United States

IRS Chief Counsel takes position that FINRA fines are nondeductible

States that FINRA is an agency or instrumentality of the US government

TAX ALERT  | 

In a recently published Chief Counsel Advice (CCA 201623006), the IRS Office of Chief Counsel concluded that certain fines imposed by the Financial Industry Regulatory Authority (FINRA) are nondeductible ‘fines or similar penalties’ under section 162(f) of the Internal Revenue Code. That provision denies a deduction for fines or penalties paid ‘to a government for the violation of any law.’ Although FINRA is arguably not a government, the regulations define ‘government’ as including any entity acting as an agency or instrumentality of a government. In this case, the IRS concluded that when FINRA imposes certain fines it is doing so as an agency or instrumentality of government, which makes the fines nondeductible. The IRS conclusion is not a binding precedent and does not have the force of law, but the underlying analysis could be persuasive to a court and should be carefully considered by taxpayers and their advisors, particularly in determining whether a penalty could be applied if such fines were deducted on a return and later determined by the IRS to be nondeductible.

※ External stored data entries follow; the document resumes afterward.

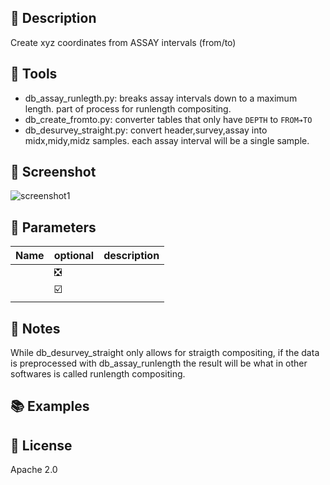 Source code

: ## 📌 Description
Create xyz coordinates from ASSAY intervals (from/to)
## 🧰 Tools
 - db_assay_runlegth.py: breaks assay intervals down to a maximum length. part of process for runlength compositing.
 - db_create_fromto.py: converter tables that only have `DEPTH` to `FROM➔TO`
 - db_desurvey_straight.py: convert header,survey,assay into midx,midy,midz samples. each assay interval will be a single sample.
## 📸 Screenshot
![screenshot1](./assets/db_desurvey_straight1.png)
## 📝 Parameters
Name|optional|description
---|---|------
||❎||
||☑️||
## 📓 Notes
While db_desurvey_straight only allows for straigth compositing, if the data is preprocessed with db_assay_runlength the result will be what in other softwares is called runlength compositing.
## 📚 Examples
## 💎 License
Apache 2.0
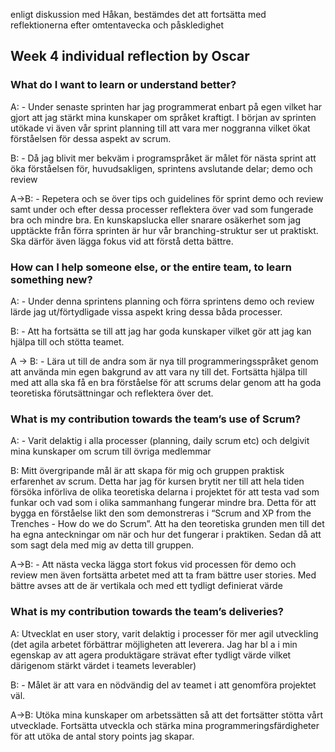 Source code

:  enligt diskussion med Håkan, bestämdes det att fortsätta med reflektionerna efter omtentavecka och påskledighet

## Week 4 individual reflection by Oscar
### What do I want to learn or understand better?
A: - Under senaste sprinten har jag programmerat enbart på egen vilket har gjort att jag stärkt mina kunskaper om språket kraftigt. I början av sprinten utökade vi även vår sprint planning till att vara mer noggranna vilket ökat förståelsen för dessa aspekt av scrum.

B: - Då jag blivit mer bekväm i programspråket är målet för nästa sprint att öka förståelsen för, huvudsakligen, sprintens avslutande delar; demo och review

A->B: - Repetera och se över tips och guidelines för sprint demo och review samt under och efter dessa processer reflektera över vad som fungerade bra och mindre bra. 
En kunskapslucka eller snarare osäkerhet som jag upptäckte från förra sprinten är hur vår branching-struktur ser ut praktiskt. Ska därför även lägga fokus vid att förstå detta bättre.

### How can I help someone else, or the entire team, to learn something new?
A: - Under denna sprintens planning och förra sprintens demo och review lärde jag ut/förtydligade vissa aspekt kring dessa båda processer.

B: - Att ha fortsätta se till att jag har goda kunskaper vilket gör att jag kan hjälpa till och stötta teamet. 

A -> B: - Lära ut till de andra som är nya till programmeringsspråket genom att använda min egen bakgrund av att vara ny till det. Fortsätta hjälpa till med att alla ska få en bra förståelse för att scrums delar genom att ha goda teoretiska förutsättningar och reflektera över det.

### What is my contribution towards the team’s use of Scrum?
A: - Varit delaktig i alla processer (planning, daily scrum etc) och delgivit mina kunskaper om scrum till övriga medlemmar

B: Mitt övergripande mål är att skapa för mig och gruppen praktisk erfarenhet av scrum. Detta har jag för kursen brytit ner till att hela tiden försöka införliva de olika teoretiska delarna i projektet för att testa vad som funkar och vad som i olika sammanhang fungerar mindre bra. Detta för att bygga en förståelse likt den som demonstreras i “Scrum and XP from the Trenches - How do we do Scrum”. Att ha den teoretiska grunden men till det ha egna anteckningar om när och hur det fungerar i praktiken. 
Sedan då att som sagt dela med mig av detta till gruppen.


A->B: - Att nästa vecka lägga stort fokus vid processen för demo och review men även fortsätta arbetet med att ta fram bättre user stories. Med bättre avses att de är vertikala och med ett tydligt definierat värde

### What is my contribution towards the team’s deliveries?
A: Utvecklat en user story, varit delaktig i processer för mer agil utveckling (det agila arbetet förbättrar möjligheten att leverera. Jag har bl a i min egenskap av att agera produktägare strävat efter tydligt värde vilket därigenom stärkt värdet i teamets leverabler) 

B: - Målet är att vara en nödvändig del av teamet i att genomföra projektet väl. 

A->B: Utöka mina kunskaper om arbetssätten så att det fortsätter stötta vårt utvecklade. Fortsätta utveckla och stärka mina programmeringsfärdigheter för att utöka de antal story points jag skapar.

The Guardian Industries test

The IRS conclusion was based on Guardian Industries Corp. v. Commissioner, (143 TC 1) where the Tax Court held that the Commission of the European Community (EC), an institution of the European Union, was an entity serving as an instrumentality of the various EC member states. Applying a three-part test, the court held that this agency was a government instrumentality because it was delegated the right to exercise part of the sovereign power of government, it performed an important governmental function, and it had the authority to act with the sanction of government behind it. The IRS noted that FINRA is a self-regulatory organization (SRO), which is a private funded nongovernmental entity authorized under federal law to oversee securities markets and broker-dealers under their jurisdiction, and that SROs are authorized to bring disciplinary actions for violations of federal laws, SEC rules and the rules of the SRO, subject to SEC oversight (SEC Oversight of FINRA, GAO-15-376). Based on its analysis of FINRA’s authority, the IRS concluded that FINRA meets the three-part Guardian test and should be regarded as an agency or instrumentality of government, making at least certain FINRA fines nondeductible.

Some fines not covered

However, the IRS indicated that the nondeductibility rule would not apply to fines paid to FINRA solely for a violation of a ‘house-keeping’ rule, imposed outside of its capacity as a self-regulatory organization. Although the CCA does not define what constitutes a house-keeping rule, it does explain that they are rules arising under private contract law between FINRA in its capacity as a professional association and its members.

Taxpayer arguments

The CCA addresses several arguments raised by the taxpayer. Although the CCA concedes that there is no case law squarely on point, it nevertheless concludes that the taxpayer’s arguments are without merit. Importantly, the CCA indicated that this represented a change from the views expressed in a 1998 document (1998 IRS NSAR 5131), where the Office of Chief Counsel addressed a similar issue for the National Association of Securities Dealers, a predecessor to FINRA, and concluded that “there are considerable litigating hazards with respect to the ‘agency or instrumentality’ theory.”

Conclusion

An IRS CCA memorandum, while indicative of the IRS’s position on a given matter, does not create binding precedent or otherwise have the force of law. Since there is no case law or higher administrative authority directly on point, it is unclear if the courts would ultimately agree with the IRS position. That being said, taxpayers should bear in mind the underlying analysis of the CCA, as well as other relevant authorities, when considering their position on the issue of SRO-imposed fines.